Apache MXNET is another open-source framework, this time for deep learning. MXNET has deep integrations into Python and support for Scala, Julia, Clojure, Java, C++, R and Perl. One of the main draws of MXNET is the ability to alternate between symbolic programming and imperative programming for maximum productivity. Another draw is the ability to scale and distribute training.
Learn more about MXNET at https://mxnet.apache.org/.
NumPy (“numerical Python”) is another Python programming library, this time used for working with numerical and scientific computing as an array-processing package. NumPy’s speed-optimized C code provides array objects that are 50x faster than Python lists, making them ideal for Data Science purposes.
Learn more about NumPy at https://numpy.org/.
TensorFlow is an “end-to-end open source machine learning platform” that helps data science develop and train machine learning (ML) models.
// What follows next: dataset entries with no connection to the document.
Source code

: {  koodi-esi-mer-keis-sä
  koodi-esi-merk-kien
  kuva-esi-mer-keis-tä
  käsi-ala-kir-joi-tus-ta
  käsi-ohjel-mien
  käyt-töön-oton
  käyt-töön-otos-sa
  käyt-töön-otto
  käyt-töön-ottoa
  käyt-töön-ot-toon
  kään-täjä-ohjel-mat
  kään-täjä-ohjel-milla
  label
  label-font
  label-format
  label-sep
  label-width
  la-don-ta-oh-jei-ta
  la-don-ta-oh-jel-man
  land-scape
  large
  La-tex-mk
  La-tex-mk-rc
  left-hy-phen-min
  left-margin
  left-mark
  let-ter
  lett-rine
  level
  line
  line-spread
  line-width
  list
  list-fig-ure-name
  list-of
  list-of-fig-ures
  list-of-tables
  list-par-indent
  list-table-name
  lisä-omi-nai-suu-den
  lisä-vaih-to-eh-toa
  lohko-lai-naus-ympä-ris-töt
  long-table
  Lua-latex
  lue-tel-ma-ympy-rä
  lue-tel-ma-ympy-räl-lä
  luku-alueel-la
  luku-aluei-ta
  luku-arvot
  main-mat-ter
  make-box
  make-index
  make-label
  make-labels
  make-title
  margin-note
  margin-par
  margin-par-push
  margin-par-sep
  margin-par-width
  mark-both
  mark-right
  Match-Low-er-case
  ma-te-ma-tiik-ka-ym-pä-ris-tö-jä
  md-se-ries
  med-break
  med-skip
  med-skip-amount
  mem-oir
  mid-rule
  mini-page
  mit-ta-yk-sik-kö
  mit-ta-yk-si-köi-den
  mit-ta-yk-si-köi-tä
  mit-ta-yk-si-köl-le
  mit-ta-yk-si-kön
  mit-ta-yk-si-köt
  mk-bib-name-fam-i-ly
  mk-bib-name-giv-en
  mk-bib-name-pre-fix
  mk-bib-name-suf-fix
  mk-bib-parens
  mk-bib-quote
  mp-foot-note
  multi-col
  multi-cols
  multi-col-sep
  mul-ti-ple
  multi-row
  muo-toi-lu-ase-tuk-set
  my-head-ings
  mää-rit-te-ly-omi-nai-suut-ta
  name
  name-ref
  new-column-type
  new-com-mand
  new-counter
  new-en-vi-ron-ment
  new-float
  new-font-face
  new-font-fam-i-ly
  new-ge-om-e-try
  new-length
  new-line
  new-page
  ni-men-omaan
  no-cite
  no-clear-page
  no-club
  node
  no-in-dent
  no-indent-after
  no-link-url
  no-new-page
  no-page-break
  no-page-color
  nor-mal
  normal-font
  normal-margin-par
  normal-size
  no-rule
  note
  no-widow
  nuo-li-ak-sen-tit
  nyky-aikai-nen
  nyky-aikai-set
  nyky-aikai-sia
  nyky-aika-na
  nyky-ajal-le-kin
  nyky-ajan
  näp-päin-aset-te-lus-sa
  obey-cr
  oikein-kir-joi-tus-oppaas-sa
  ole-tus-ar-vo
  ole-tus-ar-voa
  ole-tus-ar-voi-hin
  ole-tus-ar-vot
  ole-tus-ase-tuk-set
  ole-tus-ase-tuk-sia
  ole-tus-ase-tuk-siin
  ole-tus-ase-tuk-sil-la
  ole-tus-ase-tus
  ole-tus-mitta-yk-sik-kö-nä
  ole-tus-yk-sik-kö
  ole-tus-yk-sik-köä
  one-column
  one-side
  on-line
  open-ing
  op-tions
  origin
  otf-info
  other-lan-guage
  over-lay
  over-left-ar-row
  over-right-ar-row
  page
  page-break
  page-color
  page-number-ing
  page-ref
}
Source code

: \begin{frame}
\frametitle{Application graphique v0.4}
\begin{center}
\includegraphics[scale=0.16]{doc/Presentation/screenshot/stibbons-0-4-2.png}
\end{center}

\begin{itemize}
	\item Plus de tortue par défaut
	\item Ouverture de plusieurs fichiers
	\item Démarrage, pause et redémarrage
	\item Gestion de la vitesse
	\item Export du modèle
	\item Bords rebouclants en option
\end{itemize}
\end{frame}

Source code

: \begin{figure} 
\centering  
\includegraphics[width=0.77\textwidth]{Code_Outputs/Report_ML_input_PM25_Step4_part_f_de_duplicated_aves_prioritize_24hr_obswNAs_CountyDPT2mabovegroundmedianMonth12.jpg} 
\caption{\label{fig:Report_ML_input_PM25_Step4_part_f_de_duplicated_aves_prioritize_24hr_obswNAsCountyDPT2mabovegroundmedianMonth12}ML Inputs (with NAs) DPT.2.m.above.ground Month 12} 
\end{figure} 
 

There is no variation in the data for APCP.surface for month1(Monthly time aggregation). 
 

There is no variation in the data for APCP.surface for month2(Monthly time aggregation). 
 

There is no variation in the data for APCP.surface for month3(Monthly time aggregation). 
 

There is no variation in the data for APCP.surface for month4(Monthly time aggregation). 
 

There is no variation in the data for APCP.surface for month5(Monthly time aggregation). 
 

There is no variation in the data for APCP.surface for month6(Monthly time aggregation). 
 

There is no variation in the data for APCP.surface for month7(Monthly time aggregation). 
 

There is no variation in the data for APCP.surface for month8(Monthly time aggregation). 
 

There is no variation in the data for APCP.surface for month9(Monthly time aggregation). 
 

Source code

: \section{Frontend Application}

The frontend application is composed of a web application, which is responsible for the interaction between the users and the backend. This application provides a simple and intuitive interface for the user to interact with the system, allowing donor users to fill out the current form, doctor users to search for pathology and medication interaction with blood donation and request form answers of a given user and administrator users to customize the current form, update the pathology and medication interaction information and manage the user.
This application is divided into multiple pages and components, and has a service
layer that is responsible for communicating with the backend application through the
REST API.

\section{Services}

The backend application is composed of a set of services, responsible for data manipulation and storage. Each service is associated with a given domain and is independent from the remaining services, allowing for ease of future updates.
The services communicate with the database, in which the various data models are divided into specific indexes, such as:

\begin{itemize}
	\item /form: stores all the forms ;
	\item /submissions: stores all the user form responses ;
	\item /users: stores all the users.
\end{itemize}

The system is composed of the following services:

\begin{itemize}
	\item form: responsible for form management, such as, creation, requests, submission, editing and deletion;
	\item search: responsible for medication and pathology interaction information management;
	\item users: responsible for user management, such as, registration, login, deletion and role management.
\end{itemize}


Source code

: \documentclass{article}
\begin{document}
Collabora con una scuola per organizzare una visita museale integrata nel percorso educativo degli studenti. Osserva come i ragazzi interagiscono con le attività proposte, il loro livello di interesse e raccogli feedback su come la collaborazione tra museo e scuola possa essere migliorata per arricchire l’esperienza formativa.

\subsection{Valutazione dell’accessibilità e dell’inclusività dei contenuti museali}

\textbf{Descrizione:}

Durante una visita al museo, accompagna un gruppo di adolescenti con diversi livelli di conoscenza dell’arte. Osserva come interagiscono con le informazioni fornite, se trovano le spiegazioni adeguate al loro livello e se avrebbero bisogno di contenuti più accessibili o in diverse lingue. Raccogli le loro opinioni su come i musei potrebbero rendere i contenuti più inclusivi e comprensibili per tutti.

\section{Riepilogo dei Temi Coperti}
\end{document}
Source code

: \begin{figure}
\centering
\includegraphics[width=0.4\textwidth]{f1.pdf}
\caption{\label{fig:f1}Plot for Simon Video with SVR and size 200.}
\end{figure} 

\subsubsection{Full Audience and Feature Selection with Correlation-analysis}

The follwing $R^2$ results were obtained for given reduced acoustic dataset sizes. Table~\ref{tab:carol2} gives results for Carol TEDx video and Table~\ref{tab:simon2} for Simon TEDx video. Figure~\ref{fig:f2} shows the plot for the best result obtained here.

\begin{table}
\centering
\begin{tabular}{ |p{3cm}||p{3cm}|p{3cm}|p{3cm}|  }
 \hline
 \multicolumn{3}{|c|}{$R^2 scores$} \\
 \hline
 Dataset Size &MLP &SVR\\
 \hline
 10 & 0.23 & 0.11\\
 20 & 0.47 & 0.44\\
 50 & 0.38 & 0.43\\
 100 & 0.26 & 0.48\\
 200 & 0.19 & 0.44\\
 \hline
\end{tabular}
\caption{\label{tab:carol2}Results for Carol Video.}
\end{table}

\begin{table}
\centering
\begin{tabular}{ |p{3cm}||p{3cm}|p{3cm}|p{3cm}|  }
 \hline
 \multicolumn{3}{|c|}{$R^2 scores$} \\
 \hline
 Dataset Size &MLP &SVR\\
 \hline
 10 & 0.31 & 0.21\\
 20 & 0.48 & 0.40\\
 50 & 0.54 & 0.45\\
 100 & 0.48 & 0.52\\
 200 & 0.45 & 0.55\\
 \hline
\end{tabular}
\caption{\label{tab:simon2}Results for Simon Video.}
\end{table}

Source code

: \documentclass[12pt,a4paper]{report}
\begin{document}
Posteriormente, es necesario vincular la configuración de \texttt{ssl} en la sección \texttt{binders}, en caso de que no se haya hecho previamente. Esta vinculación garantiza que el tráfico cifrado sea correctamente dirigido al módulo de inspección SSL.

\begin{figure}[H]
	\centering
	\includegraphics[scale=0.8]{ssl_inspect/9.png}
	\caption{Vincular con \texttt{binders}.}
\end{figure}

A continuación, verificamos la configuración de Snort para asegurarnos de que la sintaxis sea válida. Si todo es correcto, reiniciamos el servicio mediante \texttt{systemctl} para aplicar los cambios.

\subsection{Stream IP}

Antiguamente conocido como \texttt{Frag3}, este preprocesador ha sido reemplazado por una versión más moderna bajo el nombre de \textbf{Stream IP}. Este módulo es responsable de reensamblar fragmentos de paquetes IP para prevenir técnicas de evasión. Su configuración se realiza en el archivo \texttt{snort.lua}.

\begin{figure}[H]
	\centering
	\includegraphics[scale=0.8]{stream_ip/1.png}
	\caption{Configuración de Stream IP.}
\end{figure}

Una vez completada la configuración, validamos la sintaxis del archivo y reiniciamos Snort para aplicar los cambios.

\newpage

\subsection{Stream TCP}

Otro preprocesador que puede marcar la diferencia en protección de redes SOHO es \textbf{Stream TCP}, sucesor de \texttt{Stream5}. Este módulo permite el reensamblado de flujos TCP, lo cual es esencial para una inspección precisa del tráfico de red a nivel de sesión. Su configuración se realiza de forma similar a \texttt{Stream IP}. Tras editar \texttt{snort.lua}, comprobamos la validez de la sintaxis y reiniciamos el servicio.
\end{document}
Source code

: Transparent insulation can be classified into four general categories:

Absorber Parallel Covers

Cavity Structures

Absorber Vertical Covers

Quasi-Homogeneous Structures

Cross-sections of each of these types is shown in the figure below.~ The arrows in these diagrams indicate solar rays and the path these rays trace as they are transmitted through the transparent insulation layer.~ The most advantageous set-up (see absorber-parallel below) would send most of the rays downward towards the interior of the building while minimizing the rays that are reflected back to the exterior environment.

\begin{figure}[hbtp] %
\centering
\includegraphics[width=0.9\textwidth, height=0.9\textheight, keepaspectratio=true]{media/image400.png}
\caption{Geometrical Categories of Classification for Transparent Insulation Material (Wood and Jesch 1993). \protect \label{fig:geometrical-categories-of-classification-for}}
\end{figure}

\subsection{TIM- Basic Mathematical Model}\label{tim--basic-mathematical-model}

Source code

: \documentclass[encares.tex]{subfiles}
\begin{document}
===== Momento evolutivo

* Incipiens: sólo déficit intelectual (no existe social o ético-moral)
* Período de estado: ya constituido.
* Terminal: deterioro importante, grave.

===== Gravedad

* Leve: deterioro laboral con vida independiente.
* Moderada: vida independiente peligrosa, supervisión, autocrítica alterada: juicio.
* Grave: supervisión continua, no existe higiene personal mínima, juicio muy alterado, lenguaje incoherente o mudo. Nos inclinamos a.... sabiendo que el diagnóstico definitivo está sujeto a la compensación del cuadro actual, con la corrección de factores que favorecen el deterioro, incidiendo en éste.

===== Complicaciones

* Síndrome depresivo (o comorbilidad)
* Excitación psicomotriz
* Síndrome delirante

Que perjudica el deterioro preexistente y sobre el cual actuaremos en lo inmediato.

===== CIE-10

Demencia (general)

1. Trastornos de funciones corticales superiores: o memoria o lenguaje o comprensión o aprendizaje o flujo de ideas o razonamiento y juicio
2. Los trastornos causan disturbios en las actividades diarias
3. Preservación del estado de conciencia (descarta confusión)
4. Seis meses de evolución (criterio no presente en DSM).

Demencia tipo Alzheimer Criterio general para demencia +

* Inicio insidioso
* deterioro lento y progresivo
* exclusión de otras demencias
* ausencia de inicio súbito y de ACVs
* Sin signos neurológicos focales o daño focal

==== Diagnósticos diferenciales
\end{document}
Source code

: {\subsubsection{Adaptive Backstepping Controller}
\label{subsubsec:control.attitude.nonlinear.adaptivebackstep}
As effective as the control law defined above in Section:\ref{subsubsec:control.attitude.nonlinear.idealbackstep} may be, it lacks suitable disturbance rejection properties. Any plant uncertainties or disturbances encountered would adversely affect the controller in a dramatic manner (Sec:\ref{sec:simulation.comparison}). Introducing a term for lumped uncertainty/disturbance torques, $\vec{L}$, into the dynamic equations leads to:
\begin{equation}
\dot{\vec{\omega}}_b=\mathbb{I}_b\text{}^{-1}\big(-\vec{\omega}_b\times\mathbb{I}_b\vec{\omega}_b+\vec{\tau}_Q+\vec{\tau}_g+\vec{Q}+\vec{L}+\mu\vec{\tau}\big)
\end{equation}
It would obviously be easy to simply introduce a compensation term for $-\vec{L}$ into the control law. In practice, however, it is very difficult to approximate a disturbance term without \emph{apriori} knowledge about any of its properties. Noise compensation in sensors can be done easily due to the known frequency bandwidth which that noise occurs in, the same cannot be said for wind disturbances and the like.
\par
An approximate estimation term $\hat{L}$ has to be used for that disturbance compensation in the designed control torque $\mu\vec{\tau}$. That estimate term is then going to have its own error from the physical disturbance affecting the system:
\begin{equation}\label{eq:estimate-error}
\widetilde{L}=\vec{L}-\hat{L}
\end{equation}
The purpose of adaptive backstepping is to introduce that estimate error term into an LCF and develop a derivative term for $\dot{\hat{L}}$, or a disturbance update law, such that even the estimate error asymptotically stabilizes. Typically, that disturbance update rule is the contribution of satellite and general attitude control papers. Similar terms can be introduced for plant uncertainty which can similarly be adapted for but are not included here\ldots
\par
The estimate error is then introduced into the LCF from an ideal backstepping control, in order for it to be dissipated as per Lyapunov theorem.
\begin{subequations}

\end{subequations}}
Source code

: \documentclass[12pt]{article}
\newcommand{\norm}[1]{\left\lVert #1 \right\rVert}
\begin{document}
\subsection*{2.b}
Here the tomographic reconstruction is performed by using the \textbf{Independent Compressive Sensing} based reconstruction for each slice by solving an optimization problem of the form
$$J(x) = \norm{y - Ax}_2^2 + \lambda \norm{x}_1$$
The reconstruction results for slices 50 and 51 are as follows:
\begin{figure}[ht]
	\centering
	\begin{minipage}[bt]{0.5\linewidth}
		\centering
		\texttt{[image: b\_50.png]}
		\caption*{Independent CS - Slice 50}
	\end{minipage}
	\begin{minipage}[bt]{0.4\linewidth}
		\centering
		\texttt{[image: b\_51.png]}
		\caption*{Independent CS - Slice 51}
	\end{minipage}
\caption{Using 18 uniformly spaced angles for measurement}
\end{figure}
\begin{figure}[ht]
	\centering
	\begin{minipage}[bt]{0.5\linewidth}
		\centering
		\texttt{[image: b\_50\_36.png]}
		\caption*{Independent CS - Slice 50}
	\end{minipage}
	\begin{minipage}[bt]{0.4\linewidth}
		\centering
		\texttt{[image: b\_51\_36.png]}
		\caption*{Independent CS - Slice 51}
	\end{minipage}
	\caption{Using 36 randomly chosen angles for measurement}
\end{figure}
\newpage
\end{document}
It’s especially useful for efficiently building fast prototypes. Data scientists can write in any language already familiar with them to train and deploy models in the cloud or on-premise.
Learn more about TensorFlow at https://www.tensorflow.org/.
Scikit-learn is an easy to learn, open-source Python library for machine learning built on NumPy, SciPy, and matplotlib. It can be used for data classification, regression, clustering, dimensionality reduction, model selection, and preprocessing.
Learn more about Scikit-learn at https://scikit-learn.org/stable/.
Not a framework but a valuable tool nonetheless, ONNX stands for “Open Neural Network Exchange.” It’s an open-source format designed to represent machine learning models. ONNX gives data scientists a common set of operators and a common file format to use between frameworks, tools, runtimes, and compilers. Existing models can be exported to and from the ONNX format.
Learn more about ONNX at https://onnx.ai/.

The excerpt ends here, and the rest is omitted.